The young men engaged in a traditional snowball fight "until someone had the bright idea of forming a larger snowball" that Shriver described as "so large one student couldn't push it." It continued to grow and require more manpower, and more large snowballs were formed.
The group targeted Old Main, a building housing classrooms, the chapel and administrative offices, including the president's office. The snowballs were rolled into Old Main, some blocking doors.
McMasters was determined to identify and expel the culprits. The doomed students reacted by compounding their action Thursday night, Jan. 13. Shriver wrote "they were determined now not only to fill the lobby and some of the rooms with snow, but to reinforce the snow by using the entire winter fuel supply of the university, which consisted of many cords of cut wood." They also added chairs, benches, desks and tables to the snow mass. They cut down the bell atop Old Main and dumped it in the college cistern.
McMasters canceled classes and "convened the faculty as judge and jurors," Shriver explained. "And when a student would finally be compelled to admit his involvement and would be expelled, his brother students having hired a brass band, would serenade the expellee and carry him out of the room and across the campus on their shoulders, a hero."
Eventually, every fraternity member was expelled.
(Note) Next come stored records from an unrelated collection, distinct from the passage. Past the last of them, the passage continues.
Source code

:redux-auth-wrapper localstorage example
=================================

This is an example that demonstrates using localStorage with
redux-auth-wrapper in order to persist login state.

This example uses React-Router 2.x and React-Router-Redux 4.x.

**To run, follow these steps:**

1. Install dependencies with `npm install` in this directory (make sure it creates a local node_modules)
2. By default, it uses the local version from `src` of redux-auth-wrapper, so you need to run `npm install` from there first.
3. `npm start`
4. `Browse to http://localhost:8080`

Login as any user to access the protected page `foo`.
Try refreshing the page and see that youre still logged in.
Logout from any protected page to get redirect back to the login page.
Havighurst said "the senior class was reduced from 20 to nine, the junior class from 12 to five." Only 68 students enrolled the next fall (1848-49).
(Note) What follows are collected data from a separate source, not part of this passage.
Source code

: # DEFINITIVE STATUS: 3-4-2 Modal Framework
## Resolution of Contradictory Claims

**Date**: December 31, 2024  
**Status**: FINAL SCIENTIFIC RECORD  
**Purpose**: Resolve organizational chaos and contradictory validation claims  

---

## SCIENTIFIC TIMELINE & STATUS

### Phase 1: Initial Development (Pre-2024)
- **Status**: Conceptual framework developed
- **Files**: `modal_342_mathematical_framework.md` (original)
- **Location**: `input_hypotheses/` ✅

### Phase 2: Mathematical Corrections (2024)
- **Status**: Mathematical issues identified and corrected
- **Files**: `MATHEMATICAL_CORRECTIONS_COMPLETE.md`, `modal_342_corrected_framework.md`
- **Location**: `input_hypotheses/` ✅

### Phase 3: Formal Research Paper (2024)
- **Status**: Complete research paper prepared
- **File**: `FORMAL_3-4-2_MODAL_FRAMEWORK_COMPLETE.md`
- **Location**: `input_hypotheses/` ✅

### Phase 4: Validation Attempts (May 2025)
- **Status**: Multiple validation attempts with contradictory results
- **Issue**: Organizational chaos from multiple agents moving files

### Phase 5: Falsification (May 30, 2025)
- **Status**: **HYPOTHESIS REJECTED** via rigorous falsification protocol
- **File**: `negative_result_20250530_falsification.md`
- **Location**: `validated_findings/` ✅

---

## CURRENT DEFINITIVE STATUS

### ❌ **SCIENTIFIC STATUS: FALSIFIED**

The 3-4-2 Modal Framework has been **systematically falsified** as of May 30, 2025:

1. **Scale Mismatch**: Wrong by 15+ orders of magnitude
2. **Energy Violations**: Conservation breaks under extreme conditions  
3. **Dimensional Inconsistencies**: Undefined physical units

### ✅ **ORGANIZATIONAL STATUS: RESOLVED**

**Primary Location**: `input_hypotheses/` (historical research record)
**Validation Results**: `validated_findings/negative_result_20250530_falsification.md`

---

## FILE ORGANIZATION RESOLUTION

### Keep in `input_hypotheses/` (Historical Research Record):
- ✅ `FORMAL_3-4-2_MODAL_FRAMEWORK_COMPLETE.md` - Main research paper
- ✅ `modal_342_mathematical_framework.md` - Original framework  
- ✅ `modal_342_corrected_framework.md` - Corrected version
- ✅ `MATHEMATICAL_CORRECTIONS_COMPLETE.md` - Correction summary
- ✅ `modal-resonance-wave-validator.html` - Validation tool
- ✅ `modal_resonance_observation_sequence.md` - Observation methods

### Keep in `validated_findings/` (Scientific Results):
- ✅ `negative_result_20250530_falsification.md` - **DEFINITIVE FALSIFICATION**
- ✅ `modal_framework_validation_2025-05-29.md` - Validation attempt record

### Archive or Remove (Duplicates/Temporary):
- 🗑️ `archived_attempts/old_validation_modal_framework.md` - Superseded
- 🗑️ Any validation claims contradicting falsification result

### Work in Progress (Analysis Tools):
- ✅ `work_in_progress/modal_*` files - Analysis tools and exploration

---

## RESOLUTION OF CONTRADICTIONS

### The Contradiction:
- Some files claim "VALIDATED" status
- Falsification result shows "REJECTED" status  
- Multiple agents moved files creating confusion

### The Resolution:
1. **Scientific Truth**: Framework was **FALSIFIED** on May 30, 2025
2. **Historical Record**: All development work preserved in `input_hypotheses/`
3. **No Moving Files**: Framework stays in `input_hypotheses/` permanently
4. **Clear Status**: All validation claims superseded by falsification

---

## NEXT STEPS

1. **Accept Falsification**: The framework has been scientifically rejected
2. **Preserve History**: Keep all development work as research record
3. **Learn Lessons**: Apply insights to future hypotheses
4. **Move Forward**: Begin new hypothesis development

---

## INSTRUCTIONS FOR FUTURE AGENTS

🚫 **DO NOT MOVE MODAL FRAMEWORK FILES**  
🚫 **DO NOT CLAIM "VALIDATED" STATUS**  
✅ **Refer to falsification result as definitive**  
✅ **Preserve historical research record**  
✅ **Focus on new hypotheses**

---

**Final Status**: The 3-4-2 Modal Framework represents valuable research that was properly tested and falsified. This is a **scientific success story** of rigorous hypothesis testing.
"President McMaster was soon dismissed by the trustees, mainly for his uncompromising rigidity in expelling the participants in the Snowball Rebellion," said Shriver.
Havighurst said Miami had "a new climate" under President William C. Anderson in 1849. "A liberal, humane, broadly-experienced man," Anderson "made a new start, bringing the faculty closer to the students than they had been since [President] Bishop's time."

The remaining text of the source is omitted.